(1) Solicitation of comment.— As part of the evaluation of the costs and benefits of entering into an obligation to conduct a space mission in which a foreign entity will participate as a supplier of the spacecraft, spacecraft system, or launch system, the Administrator shall solicit comment on the potential impact of such participation through notice published in Commerce Business Daily at least 45 days before entering into such an obligation.
(2) Agreements with people’s republic of china.— The Administrator shall certify to Congress at least 15 days in advance of any cooperative agreement with the People’s Republic of China, or any company owned by the People’s Republic of China or incorporated under the laws of the People’s Republic of China, involving spacecraft, spacecraft systems, launch systems, or scientific or technical information, that—
(A)the agreement is not detrimental to the United States space launch industry; and
(B)the agreement, including any indirect technical benefit that could be derived from the agreement, will not improve the missile or space launch capabilities of the People’s Republic of China.
(3) Annual audit.— The Inspector General of the Administration, in consultation with appropriate agencies, shall conduct an annual audit of the policies and procedures of the Administration with respect to the export of technologies and the transfer of scientific and technical information, to assess the extent to which the Administration is carrying out its activities in compliance with Federal export control laws and with paragraph (2).
(b) National Interests.—
(1) Definition of united states commercial provider.— In this subsection, the term “United States commercial provider” means a commercial provider (as defined in section
30308(a) of this title), organized under the laws of the United States or of a State (as defined in section
30308(a) of this title), which is—
(A)more than 50 percent owned by United States nationals; or
(B)a subsidiary of a foreign company and the Secretary of Commerce finds that—
(i)such subsidiary has in the past evidenced a substantial commitment to the United States market through—
(I)investments in the United States in long-term research, development, and manufacturing (including the manufacture of major components and subassemblies); and
(II)significant contributions to employment in the United States; and
(ii)the country or countries in which such foreign company is incorporated or organized, and, if appropriate, in which it principally conducts its business, affords reciprocal treatment to companies described in subparagraph (A) comparable to that afforded to such foreign company’s subsidiary in the United States, as evidenced by—
(I)providing comparable opportunities for companies described in subparagraph (A) to participate in Government sponsored research and development similar to that authorized under this section, section
30702 of this title, or the National Aeronautics and Space Administration Authorization Act of 2000 (Public Law 106–391, 114 Stat. 1577);
(II)providing no barriers to companies described in subparagraph (A) with respect to local investment opportunities that are not provided to foreign companies in the United States; and
(III)providing adequate and effective protection for the intellectual property rights of companies described in subparagraph (A).
(2) In general.— Before entering into an obligation described in subsection (a), the Administrator shall consider the national interests of the United States described in paragraph (3) of this subsection.
(3) Description of national interests.— International cooperation in space exploration and science activities most effectively serves the United States national interest when it—
(i)reduces the cost of undertaking missions the United States Government would pursue unilaterally;
(ii)enables the United States to pursue missions that it could not otherwise afford to pursue unilaterally; or
(iii)enhances United States capabilities to use and develop space for the benefit of United States citizens;
(B)is undertaken in a manner that is sensitive to the desire of United States commercial providers to develop or explore space commercially;
(C)is consistent with the need for Federal agencies to use space to complete their missions; and
(D)is carried out in a manner consistent with United States export control laws.
Pub.
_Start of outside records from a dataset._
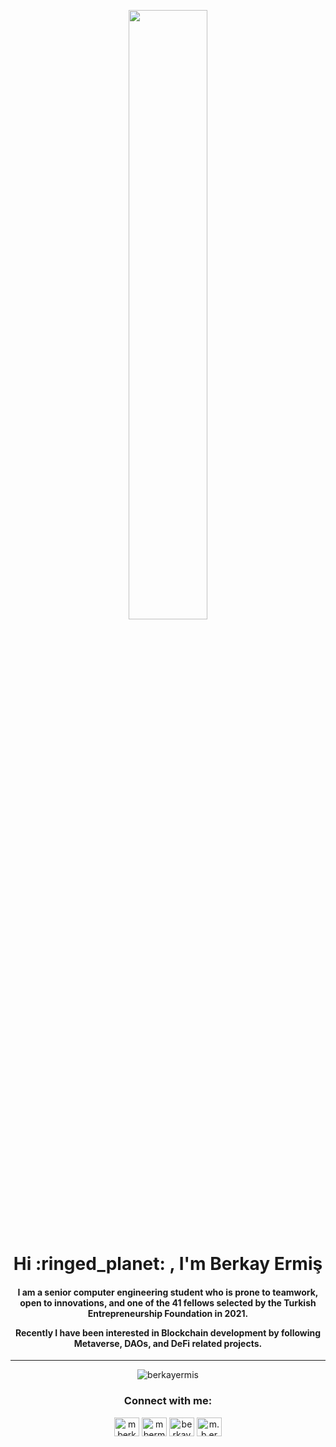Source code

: <p align="center">
<img src="https://media.giphy.com/media/k4n9RZ6c9Gc3eOvBKc/giphy.gif?cid=790b761122c49c7cb8dee850f14ce8f02894482919d7fbc0&rid=giphy.gif&ct=g" width="50%"/>
</p>

<h1 align="center">Hi :ringed_planet:	, I'm Berkay Ermiş</h1>
<h4 align="center">
  
I am a senior computer engineering student who is prone to teamwork, open to innovations, and one of the 41 fellows selected by the Turkish Entrepreneurship Foundation in 2021.

Recently I have been interested in Blockchain development by following Metaverse, DAOs, and DeFi related projects.
  
</h4>
<hr>
<p align="center"><img align="center" src="https://github-readme-stats.vercel.app/api/top-langs?username=berkayermis&show_icons=true&locale=en&layout=compact&theme=dracula" alt="berkayermis" /></p>

<h3 align="center">Connect with me:</h3>
<p align="center">
<a href="https://twitter.com/mberkayermis" target="blank"><img align="center" src="https://cdn.jsdelivr.net/npm/simple-icons@3.0.1/icons/twitter.svg" alt="mberkayermis" height="30" width="40" /></a>
<a href="https://linkedin.com/in/mbermis" target="blank"><img align="center" src="https://cdn.jsdelivr.net/npm/simple-icons@3.0.1/icons/linkedin.svg" alt="mbermis" height="30" width="40" /></a>
<a href="https://stackoverflow.com/users/14156272/berkay" target="blank"><img align="center" src="https://cdn.jsdelivr.net/npm/simple-icons@3.0.1/icons/stackoverflow.svg" alt="berkayermis" height="30" width="40" /></a>
<a href="https://instagram.com/m.b.ermis" target="blank"><img align="center" src="https://cdn.jsdelivr.net/npm/simple-icons@3.0.1/icons/instagram.svg" alt="m.b.ermis" height="30" width="40" /></a>
</p>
L. 106–391, title I, § 126, Oct. 30, 2000, 114 Stat. 1585.
42 U.S.C. 2475a(b).
In subsection (b)(1), the definition of “United States commercial provider” is added to carry forward the appropriate definition from section 3 of the National Aeronautics and Space Administration Authorization Act of 2000 (Public Law 106–391, 114 Stat. 1580).
In subsection (b)(3), the description of national interests of the United States is added to carry forward the appropriate description of national interests of the United States from section 2(6) of the National Aeronautics and Space Administration Authorization Act of 2000 (Public Law 106–391, 114 Stat. 1578).
References in Text
The National Aeronautics and Space Administration Authorization Act of 2000, referred to in subsec. (b)(1)(B)(ii)(I), is Pub. L. 106–391, Oct. 30, 2000, 114 Stat. 1577. For complete classification of this Act to the Code, see Tables.